An exact reproduction of the listing, minus the pictures, is the required output.
(EXERCISE MATERIAL)
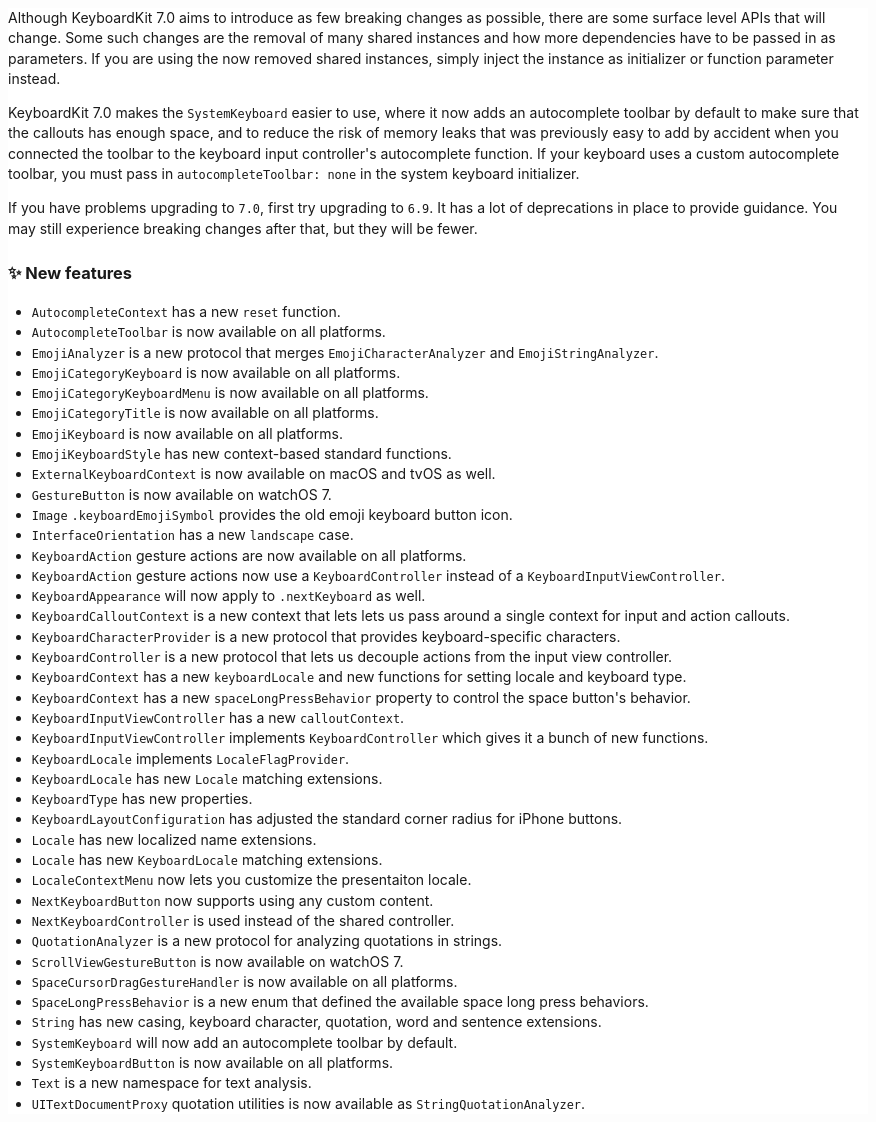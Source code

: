 Although KeyboardKit 7.0 aims to introduce as few breaking changes as possible, there are some surface level APIs that will change. Some such changes are the removal of many shared instances and how more dependencies have to be passed in as parameters. If you are using the now removed shared instances, simply inject the instance as initializer or function parameter instead. 

KeyboardKit 7.0 makes the `SystemKeyboard` easier to use, where it now adds an autocomplete toolbar by default to make sure that the callouts has enough space, and to reduce the risk of memory leaks that was previously easy to add by accident when you connected the toolbar to the keyboard input controller's autocomplete function. If your keyboard uses a custom autocomplete toolbar, you must pass in `autocompleteToolbar: none` in the system keyboard initializer.

If you have problems upgrading to `7.0`, first try upgrading to `6.9`. It has a lot of deprecations in place to provide guidance. You may still experience breaking changes after that, but they will be fewer.

### ✨ New features

* `AutocompleteContext` has a new `reset` function.
* `AutocompleteToolbar` is now available on all platforms.
* `EmojiAnalyzer` is a new protocol that merges `EmojiCharacterAnalyzer` and `EmojiStringAnalyzer`. 
* `EmojiCategoryKeyboard` is now available on all platforms.
* `EmojiCategoryKeyboardMenu` is now available on all platforms.
* `EmojiCategoryTitle` is now available on all platforms.
* `EmojiKeyboard` is now available on all platforms.
* `EmojiKeyboardStyle` has new context-based standard functions.
* `ExternalKeyboardContext` is now available on macOS and tvOS as well.
* `GestureButton` is now available on watchOS 7.
* `Image` `.keyboardEmojiSymbol` provides the old emoji keyboard button icon.
* `InterfaceOrientation` has a new `landscape` case.
* `KeyboardAction` gesture actions are now available on all platforms.  
* `KeyboardAction` gesture actions now use a `KeyboardController` instead of a `KeyboardInputViewController`.  
* `KeyboardAppearance` will now apply to `.nextKeyboard` as well. 
* `KeyboardCalloutContext` is a new context that lets lets us pass around a single context for input and action callouts.
* `KeyboardCharacterProvider` is a new protocol that provides keyboard-specific characters.
* `KeyboardController` is a new protocol that lets us decouple actions from the input view controller.
* `KeyboardContext` has a new `keyboardLocale` and new functions for setting locale and keyboard type.
* `KeyboardContext` has a new `spaceLongPressBehavior` property to control the space button's behavior.
* `KeyboardInputViewController` has a new `calloutContext`.  
* `KeyboardInputViewController` implements `KeyboardController` which gives it a bunch of new functions.
* `KeyboardLocale` implements `LocaleFlagProvider`.
* `KeyboardLocale` has new `Locale` matching extensions.
* `KeyboardType` has new properties.
* `KeyboardLayoutConfiguration` has adjusted the standard corner radius for iPhone buttons.
* `Locale` has new localized name extensions.
* `Locale` has new `KeyboardLocale` matching extensions.
* `LocaleContextMenu` now lets you customize the presentaiton locale.
* `NextKeyboardButton` now supports using any custom content.
* `NextKeyboardController` is used instead of the shared controller.
* `QuotationAnalyzer` is a new protocol for analyzing quotations in strings.
* `ScrollViewGestureButton` is now available on watchOS 7.
* `SpaceCursorDragGestureHandler` is now available on all platforms.
* `SpaceLongPressBehavior` is a new enum that defined the available space long press behaviors.
* `String` has new casing, keyboard character, quotation, word and sentence extensions.
* `SystemKeyboard` will now add an autocomplete toolbar by default.
* `SystemKeyboardButton` is now available on all platforms.
* `Text` is a new namespace for text analysis.
* `UITextDocumentProxy` quotation utilities is now available as `StringQuotationAnalyzer`.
(End EXERCISE MATERIAL)
• _RESPONSE BELOW_
Source code

: Although KeyboardKit 7.0 aims to introduce as few breaking changes as possible, there are some surface level APIs that will change. Some such changes are the removal of many shared instances and how more dependencies have to be passed in as parameters. If you are using the now removed shared instances, simply inject the instance as initializer or function parameter instead. 

KeyboardKit 7.0 makes the `SystemKeyboard` easier to use, where it now adds an autocomplete toolbar by default to make sure that the callouts has enough space, and to reduce the risk of memory leaks that was previously easy to add by accident when you connected the toolbar to the keyboard input controller's autocomplete function. If your keyboard uses a custom autocomplete toolbar, you must pass in `autocompleteToolbar: none` in the system keyboard initializer.

If you have problems upgrading to `7.0`, first try upgrading to `6.9`. It has a lot of deprecations in place to provide guidance. You may still experience breaking changes after that, but they will be fewer.

### ✨ New features

* `AutocompleteContext` has a new `reset` function.
* `AutocompleteToolbar` is now available on all platforms.
* `EmojiAnalyzer` is a new protocol that merges `EmojiCharacterAnalyzer` and `EmojiStringAnalyzer`. 
* `EmojiCategoryKeyboard` is now available on all platforms.
* `EmojiCategoryKeyboardMenu` is now available on all platforms.
* `EmojiCategoryTitle` is now available on all platforms.
* `EmojiKeyboard` is now available on all platforms.
* `EmojiKeyboardStyle` has new context-based standard functions.
* `ExternalKeyboardContext` is now available on macOS and tvOS as well.
* `GestureButton` is now available on watchOS 7.
* `Image` `.keyboardEmojiSymbol` provides the old emoji keyboard button icon.
* `InterfaceOrientation` has a new `landscape` case.
* `KeyboardAction` gesture actions are now available on all platforms.  
* `KeyboardAction` gesture actions now use a `KeyboardController` instead of a `KeyboardInputViewController`.  
* `KeyboardAppearance` will now apply to `.nextKeyboard` as well. 
* `KeyboardCalloutContext` is a new context that lets lets us pass around a single context for input and action callouts.
* `KeyboardCharacterProvider` is a new protocol that provides keyboard-specific characters.
* `KeyboardController` is a new protocol that lets us decouple actions from the input view controller.
* `KeyboardContext` has a new `keyboardLocale` and new functions for setting locale and keyboard type.
* `KeyboardContext` has a new `spaceLongPressBehavior` property to control the space button's behavior.
* `KeyboardInputViewController` has a new `calloutContext`.  
* `KeyboardInputViewController` implements `KeyboardController` which gives it a bunch of new functions.
* `KeyboardLocale` implements `LocaleFlagProvider`.
* `KeyboardLocale` has new `Locale` matching extensions.
* `KeyboardType` has new properties.
* `KeyboardLayoutConfiguration` has adjusted the standard corner radius for iPhone buttons.
* `Locale` has new localized name extensions.
* `Locale` has new `KeyboardLocale` matching extensions.
* `LocaleContextMenu` now lets you customize the presentaiton locale.
* `NextKeyboardButton` now supports using any custom content.
* `NextKeyboardController` is used instead of the shared controller.
* `QuotationAnalyzer` is a new protocol for analyzing quotations in strings.
* `ScrollViewGestureButton` is now available on watchOS 7.
* `SpaceCursorDragGestureHandler` is now available on all platforms.
* `SpaceLongPressBehavior` is a new enum that defined the available space long press behaviors.
* `String` has new casing, keyboard character, quotation, word and sentence extensions.
* `SystemKeyboard` will now add an autocomplete toolbar by default.
* `SystemKeyboardButton` is now available on all platforms.
* `Text` is a new namespace for text analysis.
* `UITextDocumentProxy` quotation utilities is now available as `StringQuotationAnalyzer`.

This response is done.